In some other implementations, for each of the odd frequency bins, the sub-bins in the original are retained with re-arranging in the corresponding reconstructed bin (e.g., sub-bins 1, 2, 3, 4 are re-arranged so that sub-bins 3, 4 come before sub-bins 1, 2), as opposed to the re-arranging occurring in the even-numbered frequency bins as described above with reference to the operation 600.

As described above, a sub-bin from a preceding or a succeeding original bin may be retained with weighting in a reconstructed bin; the probability value associated with the sub-bin from the preceding or succeeding original bin is weighted in the reconstructed bin. In some implementations, the weight(s) may be determined using an empirical averaging of least squares approach. The empirical averaging of least squares approach may include first generating an independent and identically distributed Gaussian version of input audio signal x₁(t). The Gaussian version of x₁(t) is transformed to a Gaussian version of X₁(l,k,q), where q=1 . . . B, which is then decimated to X₁′(l,k,q) where q=1 . . . B/2, and then reconstructed back to X₁(l,k,q) (e.g., according to the example operation 500) but without weighting sub-bins retained from preceding or succeeding frequency bins. A given weight may then be computed as an inverse problem as y=Ar. For example, say that a weight r for sub-bin 1 from a succeeding original even-numbered bin into a reconstructed odd-numbered bin is to be determined. Note that this weight r is used at a regular interval (e.g., every 16 indices in the reconstruction). In the inverse problem, y corresponds to the concatenation of the frequency bins in the Gaussian version of X₁(l,k,q) over time that correspond to such indices, and A is the concatenation of the same indices but for the frequency bins in the above-described reconstruction without weighting. Thus, r becomes a scalar weight for that index. Note that y and A have the same R×1 dimension where R is the total number of repeated bins over time samples. The least squares solution to such inverse problem is

$r = {(A^{T} A)}^{- 1} A^{T} y$

where sub-bin 1 from a succeeding even-numbered bin is multiplied by weight r and then retained in a reconstructed odd-numbered bin.
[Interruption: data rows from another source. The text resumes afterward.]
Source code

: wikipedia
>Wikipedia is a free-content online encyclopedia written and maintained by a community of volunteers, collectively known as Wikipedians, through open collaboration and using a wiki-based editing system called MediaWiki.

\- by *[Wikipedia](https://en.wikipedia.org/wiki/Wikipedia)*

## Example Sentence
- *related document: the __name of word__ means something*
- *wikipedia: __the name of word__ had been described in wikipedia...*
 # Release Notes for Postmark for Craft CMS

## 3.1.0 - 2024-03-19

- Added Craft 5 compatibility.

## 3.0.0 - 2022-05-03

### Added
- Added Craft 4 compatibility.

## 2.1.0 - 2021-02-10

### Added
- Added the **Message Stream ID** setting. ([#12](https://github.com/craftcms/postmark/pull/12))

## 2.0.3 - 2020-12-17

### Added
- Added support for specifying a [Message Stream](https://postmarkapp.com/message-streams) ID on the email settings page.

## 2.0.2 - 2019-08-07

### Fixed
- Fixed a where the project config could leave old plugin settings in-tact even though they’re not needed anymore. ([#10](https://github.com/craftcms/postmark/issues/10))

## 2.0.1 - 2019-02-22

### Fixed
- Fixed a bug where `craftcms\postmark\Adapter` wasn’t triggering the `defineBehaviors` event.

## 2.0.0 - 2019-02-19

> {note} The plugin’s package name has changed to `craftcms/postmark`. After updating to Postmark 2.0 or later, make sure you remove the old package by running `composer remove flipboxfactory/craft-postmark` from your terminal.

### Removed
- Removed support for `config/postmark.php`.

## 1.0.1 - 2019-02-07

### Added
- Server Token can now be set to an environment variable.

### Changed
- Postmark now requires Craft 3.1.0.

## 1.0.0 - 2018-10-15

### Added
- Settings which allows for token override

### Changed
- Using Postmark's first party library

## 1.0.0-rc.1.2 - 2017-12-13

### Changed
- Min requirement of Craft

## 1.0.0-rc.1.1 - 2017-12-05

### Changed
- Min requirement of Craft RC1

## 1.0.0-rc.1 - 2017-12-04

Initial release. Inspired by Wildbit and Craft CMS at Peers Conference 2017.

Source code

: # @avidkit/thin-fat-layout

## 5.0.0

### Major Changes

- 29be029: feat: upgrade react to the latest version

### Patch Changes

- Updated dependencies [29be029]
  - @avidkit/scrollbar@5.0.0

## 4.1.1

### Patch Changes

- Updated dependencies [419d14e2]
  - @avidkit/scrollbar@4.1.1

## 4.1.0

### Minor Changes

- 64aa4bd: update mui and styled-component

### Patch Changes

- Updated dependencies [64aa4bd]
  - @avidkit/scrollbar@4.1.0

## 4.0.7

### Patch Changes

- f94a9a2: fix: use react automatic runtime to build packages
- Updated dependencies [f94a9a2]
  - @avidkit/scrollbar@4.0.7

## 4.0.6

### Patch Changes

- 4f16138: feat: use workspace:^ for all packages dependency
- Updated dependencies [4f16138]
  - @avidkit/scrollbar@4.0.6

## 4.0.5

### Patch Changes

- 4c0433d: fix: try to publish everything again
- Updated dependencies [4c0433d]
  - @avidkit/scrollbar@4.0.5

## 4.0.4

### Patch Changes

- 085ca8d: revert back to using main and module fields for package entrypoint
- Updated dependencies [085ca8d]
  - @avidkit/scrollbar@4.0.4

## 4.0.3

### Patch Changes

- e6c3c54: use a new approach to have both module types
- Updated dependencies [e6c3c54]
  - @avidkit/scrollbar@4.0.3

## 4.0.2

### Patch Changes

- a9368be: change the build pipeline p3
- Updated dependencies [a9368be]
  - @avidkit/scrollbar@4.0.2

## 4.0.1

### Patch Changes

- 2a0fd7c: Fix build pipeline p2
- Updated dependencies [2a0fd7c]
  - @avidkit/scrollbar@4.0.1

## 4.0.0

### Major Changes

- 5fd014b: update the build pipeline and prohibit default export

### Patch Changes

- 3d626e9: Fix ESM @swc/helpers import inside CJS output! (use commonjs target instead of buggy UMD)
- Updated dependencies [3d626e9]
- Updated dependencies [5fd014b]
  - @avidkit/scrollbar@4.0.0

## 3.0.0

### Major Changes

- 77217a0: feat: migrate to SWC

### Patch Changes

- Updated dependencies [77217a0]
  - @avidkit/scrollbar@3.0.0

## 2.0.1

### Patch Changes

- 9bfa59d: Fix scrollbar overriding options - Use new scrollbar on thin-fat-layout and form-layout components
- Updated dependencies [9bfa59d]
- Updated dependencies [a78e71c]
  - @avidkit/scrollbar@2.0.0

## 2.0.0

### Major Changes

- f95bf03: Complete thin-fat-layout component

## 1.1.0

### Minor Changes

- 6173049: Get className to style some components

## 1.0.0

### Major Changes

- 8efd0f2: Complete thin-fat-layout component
Computation of the inverse problem y=Ar may be repeated for the other weights associated with the other sub-bins that are to be retained from preceding or succeeding original bins. In some implementations, the weights may be computed differently depending on whether the Fourier transforms in the beamforming system 500 (e.g., first FT 514) uses a rectangular window or a Hamming window.

FIG. 7 shows a block diagram of yet another example beamforming system 700, according to some implementations. More specifically, the beamforming system 700 may determine a beamforming filter based on an audio signal received via a microphone array. In some implementations, the beamforming system 700 may be one example of the beamforming system 300 of FIG. 3 or the beamforming system 500 of FIG. 5. The beamforming system 700 includes a device interface 710, a processing system 720, and a memory 730.

The device interface 710 is configured to communicate with one or more components of an audio receiver (such as the audio receiver 200 of FIG. 2). In some implementations, the device interface 710 may include a microphone interface (I/F) 712 configured to receive an audio signal via a plurality of microphones in a microphone array and to apply a beamforming filter (including a set of filter coefficients) to the outputs of each of the plurality of microphones. In some implementations, the received audio signal may be temporally subdivided into a plurality of frames each having a respective speech component and a respective noise component.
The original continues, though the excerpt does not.